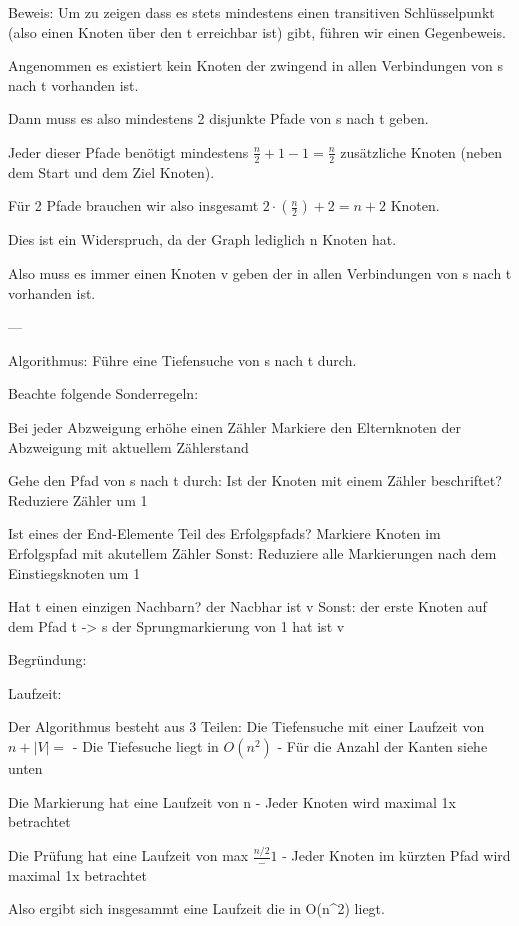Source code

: Beweis:
Um zu zeigen dass es stets mindestens einen transitiven Schlüsselpunkt (also einen Knoten über den t erreichbar ist) gibt, führen wir einen  Gegenbeweis.

Angenommen es existiert kein Knoten der zwingend in allen Verbindungen von s nach t vorhanden ist.

Dann muss es also mindestens 2 disjunkte Pfade von s nach t geben.

Jeder dieser Pfade benötigt mindestens $ \frac{n}{2} +1 -1 = \frac{n}{2} $ zusätzliche Knoten (neben dem Start und dem Ziel Knoten).

Für 2 Pfade brauchen wir also insgesamt $ 2 \cdot (\frac{n}{2}) + 2 = n +2$ Knoten.

Dies ist ein Widerspruch, da der Graph lediglich n Knoten hat.

Also muss es immer einen Knoten v geben der in allen Verbindungen von s nach t vorhanden ist.

---

Algorithmus:
Führe eine Tiefensuche von s nach t durch.

	Beachte folgende Sonderregeln:

	Bei jeder Abzweigung erhöhe einen Zähler
	Markiere den Elternknoten der Abzweigung mit aktuellem Zählerstand


Gehe den Pfad von s nach t durch:
	Ist der Knoten mit einem Zähler beschriftet?
		Reduziere Zähler um 1
	
		Ist eines der End-Elemente Teil des Erfolgspfads?
			Markiere Knoten im Erfolgspfad mit akutellem Zähler
		Sonst:
			Reduziere alle Markierungen nach dem Einstiegsknoten um 1

Hat t einen einzigen Nachbarn?
	der Nacbhar ist v
Sonst:
	der erste Knoten auf dem Pfad t -> s der Sprungmarkierung von 1 hat ist v

Begründung:

Laufzeit:

Der Algorithmus besteht aus 3 Teilen:
	Die Tiefensuche mit einer Laufzeit von $ n + |V|= $ 
		- Die Tiefesuche liegt in $ O(n^2)$ 
		- Für die Anzahl der Kanten siehe unten
	
	Die Markierung hat eine Laufzeit von n
		- Jeder Knoten wird maximal 1x betrachtet

	Die Prüfung hat eine Laufzeit von max $\frac{n/2} - 1 $
		- Jeder Knoten im kürzten Pfad wird maximal 1x betrachtet

Also ergibt sich insgesammt eine Laufzeit die in O(n^2) liegt.

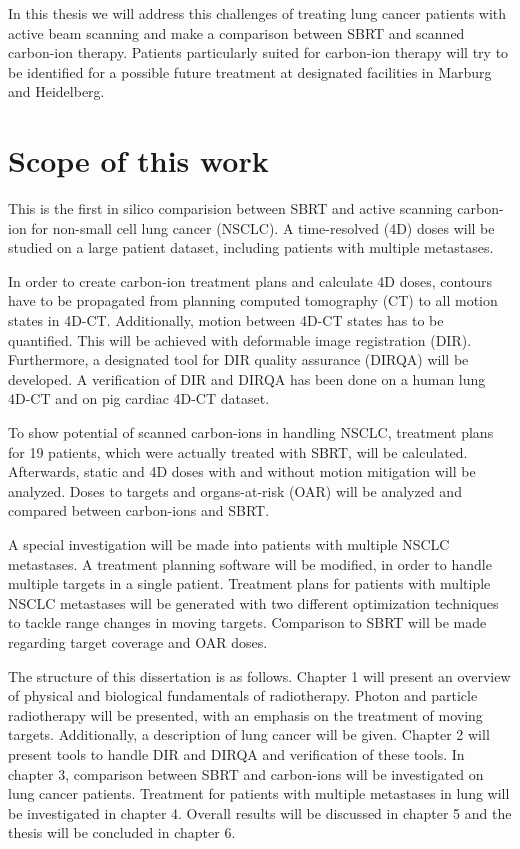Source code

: In this thesis we will address this challenges of treating lung cancer patients with active beam scanning and 
make a comparison between SBRT and scanned carbon-ion therapy. Patients particularly suited for carbon-ion therapy will try to be identified for a possible future treatment at designated facilities in Marburg and Heidelberg. 



\newpage

\section*{Scope of this work}

This is the first in silico comparision between SBRT and active scanning carbon-ion for non-small cell lung cancer (NSCLC). A time-resolved (4D) doses will be studied on a large patient dataset, including patients with multiple metastases.

In order to create carbon-ion treatment plans and calculate 4D doses, contours have to be propagated from planning computed tomography (CT) to all motion states in 4D-CT. Additionally, motion between 4D-CT states has to be quantified. 
This will be achieved with deformable image registration (DIR). 
Furthermore, a designated tool for DIR quality assurance (DIRQA) will be developed. A verification of DIR and DIRQA has been done on a human lung 4D-CT and on pig cardiac 4D-CT dataset.

To show potential of scanned carbon-ions in handling NSCLC, treatment plans for 19 patients, which were actually treated with SBRT, will be calculated. Afterwards, static and 4D doses with and without motion
mitigation will be analyzed. Doses to targets and organs-at-risk (OAR) will be analyzed and compared between carbon-ions and SBRT.

A special investigation will be made into patients with multiple NSCLC metastases. A treatment planning software will be modified, in order to handle multiple targets in a single patient. 
Treatment plans for patients with multiple NSCLC metastases will be generated with two different optimization techniques to tackle range changes in moving targets. Comparison to SBRT will be made regarding target coverage and OAR doses.

The structure of this dissertation is as follows. Chapter 1 will present an overview of physical and biological fundamentals of radiotherapy. Photon and particle radiotherapy will be presented, with an emphasis on the treatment of moving targets.
Additionally, a description of lung cancer will be given. Chapter 2 will present tools to handle DIR and DIRQA and verification of these tools. In chapter 3, comparison between SBRT and carbon-ions will be investigated on lung cancer patients.
Treatment for patients with multiple metastases in lung will be investigated in chapter 4. Overall results will be discussed in chapter 5 and the thesis will be concluded in chapter 6.



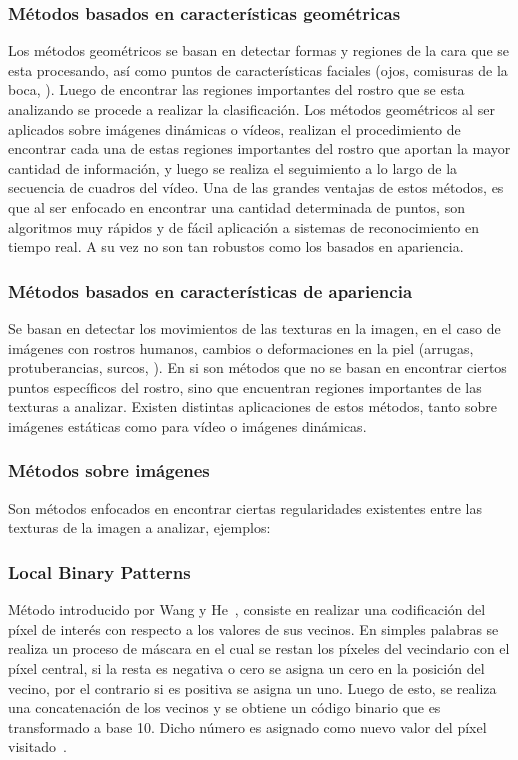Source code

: \subsubsection{Métodos basados en características geométricas}
\label{sec:met_geo}
Los métodos geométricos se basan en detectar formas y regiones de la cara que se esta procesando, así como puntos de características faciales (\eg ojos, comisuras de la boca, \etc). 
Luego de encontrar las regiones importantes del rostro que se esta analizando se procede a realizar la clasificación. Los métodos geométricos al ser aplicados sobre imágenes dinámicas o vídeos, realizan el procedimiento de encontrar cada una de estas regiones importantes del rostro que aportan la mayor cantidad de información, y luego se realiza el seguimiento a lo largo de la secuencia de cuadros del vídeo. Una de las grandes ventajas de estos métodos, es que al ser enfocado en encontrar una cantidad determinada de puntos, son algoritmos muy rápidos y de fácil aplicación a sistemas de reconocimiento en tiempo real. A su vez no son tan robustos como los basados en apariencia.


\subsubsection{Métodos basados en características de apariencia}
\label{sec:met_apa}
Se basan en detectar los movimientos de las texturas en la imagen, en el caso de imágenes con rostros humanos, cambios o deformaciones en la piel (\eg arrugas, protuberancias, surcos, \etc). En si son métodos que no se basan en encontrar ciertos puntos específicos del rostro, sino que encuentran regiones importantes de las texturas a analizar. Existen distintas aplicaciones de estos métodos, tanto sobre imágenes estáticas como para vídeo o imágenes dinámicas.  

	\subsubsection{Métodos sobre imágenes}
	\label{sec:met_imagen}
		Son métodos enfocados en encontrar ciertas regularidades existentes entre las texturas de la imagen a analizar, ejemplos:

		\subsubsection{Local Binary Patterns}
		\label{sec:lbp}
		Método introducido por Wang y He~\cite{Wang1990}, consiste en realizar una codificación del píxel de interés con respecto a los valores de sus vecinos. En simples palabras se realiza un proceso de máscara en el cual se restan los píxeles del vecindario con el píxel central, si la resta es negativa o cero se asigna un cero en la posición del vecino, por el contrario si es positiva se asigna un uno. Luego de esto, se realiza una concatenación de los vecinos y se obtiene un código binario que es transformado a base 10. Dicho número es asignado como nuevo valor del píxel visitado~\cite{Ojala1994,Ojala2002,Ahonen2004,Shan2009}.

────────────────────────────────────────

> _REQUIRED WORK_
Of the entries above, repeat exactly the lines from the line with "make a comparison" through the line with "A special investigation", both of them included.

> _EXERCISE SOLUTION_
make a comparison between SBRT and scanned carbon-ion therapy. Patients particularly suited for carbon-ion therapy will try to be identified for a possible future treatment at designated facilities in Marburg and Heidelberg. 



\newpage

\section*{Scope of this work}

This is the first in silico comparision between SBRT and active scanning carbon-ion for non-small cell lung cancer (NSCLC). A time-resolved (4D) doses will be studied on a large patient dataset, including patients with multiple metastases.

In order to create carbon-ion treatment plans and calculate 4D doses, contours have to be propagated from planning computed tomography (CT) to all motion states in 4D-CT. Additionally, motion between 4D-CT states has to be quantified. 
This will be achieved with deformable image registration (DIR). 
Furthermore, a designated tool for DIR quality assurance (DIRQA) will be developed. A verification of DIR and DIRQA has been done on a human lung 4D-CT and on pig cardiac 4D-CT dataset.

To show potential of scanned carbon-ions in handling NSCLC, treatment plans for 19 patients, which were actually treated with SBRT, will be calculated. Afterwards, static and 4D doses with and without motion
mitigation will be analyzed. Doses to targets and organs-at-risk (OAR) will be analyzed and compared between carbon-ions and SBRT.

A special investigation will be made into patients with multiple NSCLC metastases. A treatment planning software will be modified, in order to handle multiple targets in a single patient. 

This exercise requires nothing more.